[What you have to do] The material below contains a line with "- [1 INTRODUCTION](/INTRODUCTION.md)" and a line with "- [6.6.2 生成器](/语法基础/迭代器/生成器.md)". Copy exactly those two lines and all lines between them.

[Available records]
=== Begin Enclosure ===
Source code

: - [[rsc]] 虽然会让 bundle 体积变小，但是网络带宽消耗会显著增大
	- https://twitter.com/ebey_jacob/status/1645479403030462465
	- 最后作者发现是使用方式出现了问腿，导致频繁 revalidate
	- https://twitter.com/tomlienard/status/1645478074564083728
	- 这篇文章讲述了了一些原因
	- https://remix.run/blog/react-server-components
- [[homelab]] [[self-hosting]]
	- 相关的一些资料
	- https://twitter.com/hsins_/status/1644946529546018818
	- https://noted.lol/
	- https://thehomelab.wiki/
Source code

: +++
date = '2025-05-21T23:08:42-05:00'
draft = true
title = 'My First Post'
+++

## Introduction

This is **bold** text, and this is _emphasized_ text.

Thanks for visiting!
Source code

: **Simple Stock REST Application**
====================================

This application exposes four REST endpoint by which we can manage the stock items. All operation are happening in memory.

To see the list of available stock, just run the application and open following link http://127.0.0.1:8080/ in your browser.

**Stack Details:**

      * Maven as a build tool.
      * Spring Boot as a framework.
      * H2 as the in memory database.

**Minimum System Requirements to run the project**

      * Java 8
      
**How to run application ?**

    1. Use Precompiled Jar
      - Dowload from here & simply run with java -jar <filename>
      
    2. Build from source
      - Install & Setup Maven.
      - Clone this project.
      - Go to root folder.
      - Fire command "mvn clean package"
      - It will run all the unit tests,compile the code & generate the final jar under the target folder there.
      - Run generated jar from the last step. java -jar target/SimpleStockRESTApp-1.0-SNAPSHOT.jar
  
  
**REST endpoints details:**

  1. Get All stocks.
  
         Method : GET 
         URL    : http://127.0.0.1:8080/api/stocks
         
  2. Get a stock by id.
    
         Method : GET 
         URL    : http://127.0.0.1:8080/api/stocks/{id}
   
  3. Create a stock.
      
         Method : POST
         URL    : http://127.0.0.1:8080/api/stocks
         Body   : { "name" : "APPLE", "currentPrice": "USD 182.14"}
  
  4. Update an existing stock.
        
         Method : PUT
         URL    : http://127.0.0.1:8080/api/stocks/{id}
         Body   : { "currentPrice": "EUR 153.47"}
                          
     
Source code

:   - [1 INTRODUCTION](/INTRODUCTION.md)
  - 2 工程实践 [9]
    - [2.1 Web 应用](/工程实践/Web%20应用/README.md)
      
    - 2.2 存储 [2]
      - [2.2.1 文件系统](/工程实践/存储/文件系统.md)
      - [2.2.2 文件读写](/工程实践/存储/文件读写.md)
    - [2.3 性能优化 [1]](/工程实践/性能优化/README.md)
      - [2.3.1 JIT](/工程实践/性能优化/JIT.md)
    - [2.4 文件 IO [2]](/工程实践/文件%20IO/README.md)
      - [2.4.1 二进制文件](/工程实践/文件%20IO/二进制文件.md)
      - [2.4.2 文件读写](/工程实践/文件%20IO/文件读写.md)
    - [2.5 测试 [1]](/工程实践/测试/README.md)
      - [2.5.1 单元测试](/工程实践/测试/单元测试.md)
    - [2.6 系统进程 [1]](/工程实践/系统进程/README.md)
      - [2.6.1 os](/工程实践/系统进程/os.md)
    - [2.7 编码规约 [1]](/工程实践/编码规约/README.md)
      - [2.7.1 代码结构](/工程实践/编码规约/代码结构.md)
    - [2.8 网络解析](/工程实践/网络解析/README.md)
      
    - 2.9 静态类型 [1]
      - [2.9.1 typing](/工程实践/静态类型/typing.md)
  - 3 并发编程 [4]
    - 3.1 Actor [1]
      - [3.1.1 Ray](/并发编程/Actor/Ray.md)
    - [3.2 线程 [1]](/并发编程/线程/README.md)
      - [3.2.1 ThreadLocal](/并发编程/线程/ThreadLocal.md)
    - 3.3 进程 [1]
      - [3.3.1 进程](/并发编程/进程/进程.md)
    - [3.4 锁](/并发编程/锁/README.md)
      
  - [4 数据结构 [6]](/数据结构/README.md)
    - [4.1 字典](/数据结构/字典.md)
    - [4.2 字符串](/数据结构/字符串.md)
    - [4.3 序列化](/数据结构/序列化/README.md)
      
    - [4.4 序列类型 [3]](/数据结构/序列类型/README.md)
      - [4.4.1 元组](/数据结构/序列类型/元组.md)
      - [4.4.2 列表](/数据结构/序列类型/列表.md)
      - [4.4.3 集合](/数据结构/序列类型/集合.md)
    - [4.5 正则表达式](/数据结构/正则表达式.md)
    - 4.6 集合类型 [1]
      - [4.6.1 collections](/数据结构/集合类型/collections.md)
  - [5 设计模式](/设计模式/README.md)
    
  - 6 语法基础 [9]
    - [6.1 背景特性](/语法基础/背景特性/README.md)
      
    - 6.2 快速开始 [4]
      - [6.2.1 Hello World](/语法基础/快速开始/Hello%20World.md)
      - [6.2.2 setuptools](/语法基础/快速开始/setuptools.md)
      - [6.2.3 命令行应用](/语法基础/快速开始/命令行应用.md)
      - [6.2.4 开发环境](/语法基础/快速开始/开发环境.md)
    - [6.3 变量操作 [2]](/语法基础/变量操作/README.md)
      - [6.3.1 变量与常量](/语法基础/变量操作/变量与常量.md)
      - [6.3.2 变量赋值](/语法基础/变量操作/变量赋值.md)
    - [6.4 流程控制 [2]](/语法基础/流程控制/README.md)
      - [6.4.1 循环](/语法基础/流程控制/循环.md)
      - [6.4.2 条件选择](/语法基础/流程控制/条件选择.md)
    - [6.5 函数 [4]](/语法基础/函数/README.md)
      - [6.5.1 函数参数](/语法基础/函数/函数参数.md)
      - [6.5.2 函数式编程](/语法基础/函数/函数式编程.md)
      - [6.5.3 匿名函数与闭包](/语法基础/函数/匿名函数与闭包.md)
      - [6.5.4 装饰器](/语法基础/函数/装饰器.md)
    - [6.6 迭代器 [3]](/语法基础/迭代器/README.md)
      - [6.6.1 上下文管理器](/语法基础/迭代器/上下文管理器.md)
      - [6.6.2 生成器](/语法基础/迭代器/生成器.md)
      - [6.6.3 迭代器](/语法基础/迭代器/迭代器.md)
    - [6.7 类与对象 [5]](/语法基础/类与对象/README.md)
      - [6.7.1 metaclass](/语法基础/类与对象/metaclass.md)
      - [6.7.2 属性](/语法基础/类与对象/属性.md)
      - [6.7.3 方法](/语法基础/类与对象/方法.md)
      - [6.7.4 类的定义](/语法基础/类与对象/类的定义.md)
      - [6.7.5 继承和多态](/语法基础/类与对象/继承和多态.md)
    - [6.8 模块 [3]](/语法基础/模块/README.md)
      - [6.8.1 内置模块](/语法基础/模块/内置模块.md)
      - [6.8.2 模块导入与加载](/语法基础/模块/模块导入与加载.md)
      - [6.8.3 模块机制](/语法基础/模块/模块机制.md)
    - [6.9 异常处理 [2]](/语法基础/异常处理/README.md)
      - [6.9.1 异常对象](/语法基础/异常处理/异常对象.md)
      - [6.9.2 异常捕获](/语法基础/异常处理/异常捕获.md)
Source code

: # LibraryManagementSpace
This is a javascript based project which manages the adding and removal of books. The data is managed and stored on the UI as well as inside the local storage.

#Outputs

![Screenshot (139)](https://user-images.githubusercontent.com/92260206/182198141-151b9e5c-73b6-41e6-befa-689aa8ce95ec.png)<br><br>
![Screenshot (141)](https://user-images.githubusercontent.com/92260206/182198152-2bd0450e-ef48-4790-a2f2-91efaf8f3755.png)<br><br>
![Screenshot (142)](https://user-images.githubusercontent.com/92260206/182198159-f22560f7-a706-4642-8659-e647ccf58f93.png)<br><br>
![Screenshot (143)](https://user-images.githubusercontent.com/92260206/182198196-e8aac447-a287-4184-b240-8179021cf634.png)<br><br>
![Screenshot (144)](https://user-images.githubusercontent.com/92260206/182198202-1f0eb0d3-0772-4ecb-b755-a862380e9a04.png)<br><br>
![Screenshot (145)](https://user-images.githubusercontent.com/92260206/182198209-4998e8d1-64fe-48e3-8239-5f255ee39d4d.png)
=== End Enclosure ===
[Solution below]
:   - [1 INTRODUCTION](/INTRODUCTION.md)
  - 2 工程实践 [9]
    - [2.1 Web 应用](/工程实践/Web%20应用/README.md)
      
    - 2.2 存储 [2]
      - [2.2.1 文件系统](/工程实践/存储/文件系统.md)
      - [2.2.2 文件读写](/工程实践/存储/文件读写.md)
    - [2.3 性能优化 [1]](/工程实践/性能优化/README.md)
      - [2.3.1 JIT](/工程实践/性能优化/JIT.md)
    - [2.4 文件 IO [2]](/工程实践/文件%20IO/README.md)
      - [2.4.1 二进制文件](/工程实践/文件%20IO/二进制文件.md)
      - [2.4.2 文件读写](/工程实践/文件%20IO/文件读写.md)
    - [2.5 测试 [1]](/工程实践/测试/README.md)
      - [2.5.1 单元测试](/工程实践/测试/单元测试.md)
    - [2.6 系统进程 [1]](/工程实践/系统进程/README.md)
      - [2.6.1 os](/工程实践/系统进程/os.md)
    - [2.7 编码规约 [1]](/工程实践/编码规约/README.md)
      - [2.7.1 代码结构](/工程实践/编码规约/代码结构.md)
    - [2.8 网络解析](/工程实践/网络解析/README.md)
      
    - 2.9 静态类型 [1]
      - [2.9.1 typing](/工程实践/静态类型/typing.md)
  - 3 并发编程 [4]
    - 3.1 Actor [1]
      - [3.1.1 Ray](/并发编程/Actor/Ray.md)
    - [3.2 线程 [1]](/并发编程/线程/README.md)
      - [3.2.1 ThreadLocal](/并发编程/线程/ThreadLocal.md)
    - 3.3 进程 [1]
      - [3.3.1 进程](/并发编程/进程/进程.md)
    - [3.4 锁](/并发编程/锁/README.md)
      
  - [4 数据结构 [6]](/数据结构/README.md)
    - [4.1 字典](/数据结构/字典.md)
    - [4.2 字符串](/数据结构/字符串.md)
    - [4.3 序列化](/数据结构/序列化/README.md)
      
    - [4.4 序列类型 [3]](/数据结构/序列类型/README.md)
      - [4.4.1 元组](/数据结构/序列类型/元组.md)
      - [4.4.2 列表](/数据结构/序列类型/列表.md)
      - [4.4.3 集合](/数据结构/序列类型/集合.md)
    - [4.5 正则表达式](/数据结构/正则表达式.md)
    - 4.6 集合类型 [1]
      - [4.6.1 collections](/数据结构/集合类型/collections.md)
  - [5 设计模式](/设计模式/README.md)
    
  - 6 语法基础 [9]
    - [6.1 背景特性](/语法基础/背景特性/README.md)
      
    - 6.2 快速开始 [4]
      - [6.2.1 Hello World](/语法基础/快速开始/Hello%20World.md)
      - [6.2.2 setuptools](/语法基础/快速开始/setuptools.md)
      - [6.2.3 命令行应用](/语法基础/快速开始/命令行应用.md)
      - [6.2.4 开发环境](/语法基础/快速开始/开发环境.md)
    - [6.3 变量操作 [2]](/语法基础/变量操作/README.md)
      - [6.3.1 变量与常量](/语法基础/变量操作/变量与常量.md)
      - [6.3.2 变量赋值](/语法基础/变量操作/变量赋值.md)
    - [6.4 流程控制 [2]](/语法基础/流程控制/README.md)
      - [6.4.1 循环](/语法基础/流程控制/循环.md)
      - [6.4.2 条件选择](/语法基础/流程控制/条件选择.md)
    - [6.5 函数 [4]](/语法基础/函数/README.md)
      - [6.5.1 函数参数](/语法基础/函数/函数参数.md)
      - [6.5.2 函数式编程](/语法基础/函数/函数式编程.md)
      - [6.5.3 匿名函数与闭包](/语法基础/函数/匿名函数与闭包.md)
      - [6.5.4 装饰器](/语法基础/函数/装饰器.md)
    - [6.6 迭代器 [3]](/语法基础/迭代器/README.md)
      - [6.6.1 上下文管理器](/语法基础/迭代器/上下文管理器.md)
      - [6.6.2 生成器](/语法基础/迭代器/生成器.md)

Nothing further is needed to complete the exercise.